- EXERCISE
Which lines of the material contain the word "Вейбулла"? Show each one.

-----

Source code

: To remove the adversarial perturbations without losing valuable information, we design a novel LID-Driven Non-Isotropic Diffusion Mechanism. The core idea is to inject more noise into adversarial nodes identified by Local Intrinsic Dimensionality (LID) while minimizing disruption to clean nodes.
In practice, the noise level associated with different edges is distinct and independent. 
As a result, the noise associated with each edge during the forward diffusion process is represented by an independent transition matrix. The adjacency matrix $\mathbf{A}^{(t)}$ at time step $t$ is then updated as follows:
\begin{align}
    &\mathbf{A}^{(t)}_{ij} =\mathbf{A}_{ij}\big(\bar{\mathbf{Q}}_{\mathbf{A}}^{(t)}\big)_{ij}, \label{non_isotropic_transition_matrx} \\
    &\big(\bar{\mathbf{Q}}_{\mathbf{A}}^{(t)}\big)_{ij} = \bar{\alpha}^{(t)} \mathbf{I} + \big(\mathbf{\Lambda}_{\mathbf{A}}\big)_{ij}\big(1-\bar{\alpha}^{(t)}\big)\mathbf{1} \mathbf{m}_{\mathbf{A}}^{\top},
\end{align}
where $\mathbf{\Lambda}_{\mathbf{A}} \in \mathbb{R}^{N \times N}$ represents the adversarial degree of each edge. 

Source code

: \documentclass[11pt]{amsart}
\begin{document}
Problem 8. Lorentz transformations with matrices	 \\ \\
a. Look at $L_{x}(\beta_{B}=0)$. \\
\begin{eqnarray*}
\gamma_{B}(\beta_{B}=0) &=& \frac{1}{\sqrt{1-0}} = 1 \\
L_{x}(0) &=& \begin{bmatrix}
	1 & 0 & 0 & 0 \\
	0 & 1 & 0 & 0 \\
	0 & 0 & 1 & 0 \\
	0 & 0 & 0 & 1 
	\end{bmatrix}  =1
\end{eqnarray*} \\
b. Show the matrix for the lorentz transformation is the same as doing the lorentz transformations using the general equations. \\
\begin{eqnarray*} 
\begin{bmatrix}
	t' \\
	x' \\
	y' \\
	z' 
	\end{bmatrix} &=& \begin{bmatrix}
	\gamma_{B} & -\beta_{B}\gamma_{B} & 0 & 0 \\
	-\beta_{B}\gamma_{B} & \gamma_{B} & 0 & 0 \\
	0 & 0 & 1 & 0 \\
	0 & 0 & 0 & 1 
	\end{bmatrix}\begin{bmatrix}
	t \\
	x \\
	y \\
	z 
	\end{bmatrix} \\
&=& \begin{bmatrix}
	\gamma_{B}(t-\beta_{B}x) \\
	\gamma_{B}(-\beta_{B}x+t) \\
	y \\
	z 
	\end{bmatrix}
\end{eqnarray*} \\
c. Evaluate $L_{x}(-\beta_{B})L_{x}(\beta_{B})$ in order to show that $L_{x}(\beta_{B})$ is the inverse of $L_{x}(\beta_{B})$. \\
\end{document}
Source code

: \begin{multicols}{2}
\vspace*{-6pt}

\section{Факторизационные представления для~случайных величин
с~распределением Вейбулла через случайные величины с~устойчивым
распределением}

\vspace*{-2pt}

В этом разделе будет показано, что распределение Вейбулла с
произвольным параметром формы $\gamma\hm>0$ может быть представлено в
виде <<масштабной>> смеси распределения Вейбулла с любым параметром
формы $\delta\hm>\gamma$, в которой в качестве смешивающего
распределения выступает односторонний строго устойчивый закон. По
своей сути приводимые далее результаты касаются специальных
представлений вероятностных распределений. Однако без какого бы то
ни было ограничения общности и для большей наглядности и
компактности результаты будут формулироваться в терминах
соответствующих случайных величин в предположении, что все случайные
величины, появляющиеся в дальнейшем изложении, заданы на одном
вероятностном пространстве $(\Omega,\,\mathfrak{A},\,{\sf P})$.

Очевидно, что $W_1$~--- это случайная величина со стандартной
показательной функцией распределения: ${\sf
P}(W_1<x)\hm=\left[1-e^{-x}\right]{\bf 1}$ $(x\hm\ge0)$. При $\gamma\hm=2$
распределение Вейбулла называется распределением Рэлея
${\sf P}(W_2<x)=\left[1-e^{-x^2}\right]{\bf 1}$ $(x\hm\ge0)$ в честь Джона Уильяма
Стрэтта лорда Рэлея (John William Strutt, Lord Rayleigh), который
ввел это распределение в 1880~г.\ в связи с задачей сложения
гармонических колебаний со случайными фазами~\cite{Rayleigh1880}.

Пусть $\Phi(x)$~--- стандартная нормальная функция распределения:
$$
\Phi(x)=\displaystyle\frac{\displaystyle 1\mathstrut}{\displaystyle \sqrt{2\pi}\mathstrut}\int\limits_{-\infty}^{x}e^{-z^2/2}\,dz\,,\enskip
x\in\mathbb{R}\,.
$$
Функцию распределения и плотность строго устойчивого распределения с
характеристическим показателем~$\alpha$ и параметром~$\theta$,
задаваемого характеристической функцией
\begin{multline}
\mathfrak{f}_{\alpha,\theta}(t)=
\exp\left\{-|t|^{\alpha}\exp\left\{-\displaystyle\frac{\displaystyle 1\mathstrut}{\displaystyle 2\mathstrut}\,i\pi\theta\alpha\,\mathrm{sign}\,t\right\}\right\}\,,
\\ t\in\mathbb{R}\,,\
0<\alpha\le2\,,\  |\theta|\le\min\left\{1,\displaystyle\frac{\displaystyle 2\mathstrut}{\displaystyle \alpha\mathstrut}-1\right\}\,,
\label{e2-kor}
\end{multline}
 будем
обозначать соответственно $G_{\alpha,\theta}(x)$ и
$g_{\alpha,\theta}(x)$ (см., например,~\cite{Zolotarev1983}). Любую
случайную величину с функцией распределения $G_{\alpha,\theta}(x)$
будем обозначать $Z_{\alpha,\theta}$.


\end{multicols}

-----

- SOLUTION TO THIS EXERCISE
с~распределением Вейбулла через случайные величины с~устойчивым
В этом разделе будет показано, что распределение Вейбулла с
виде <<масштабной>> смеси распределения Вейбулла с любым параметром
распределение Вейбулла называется распределением Рэлея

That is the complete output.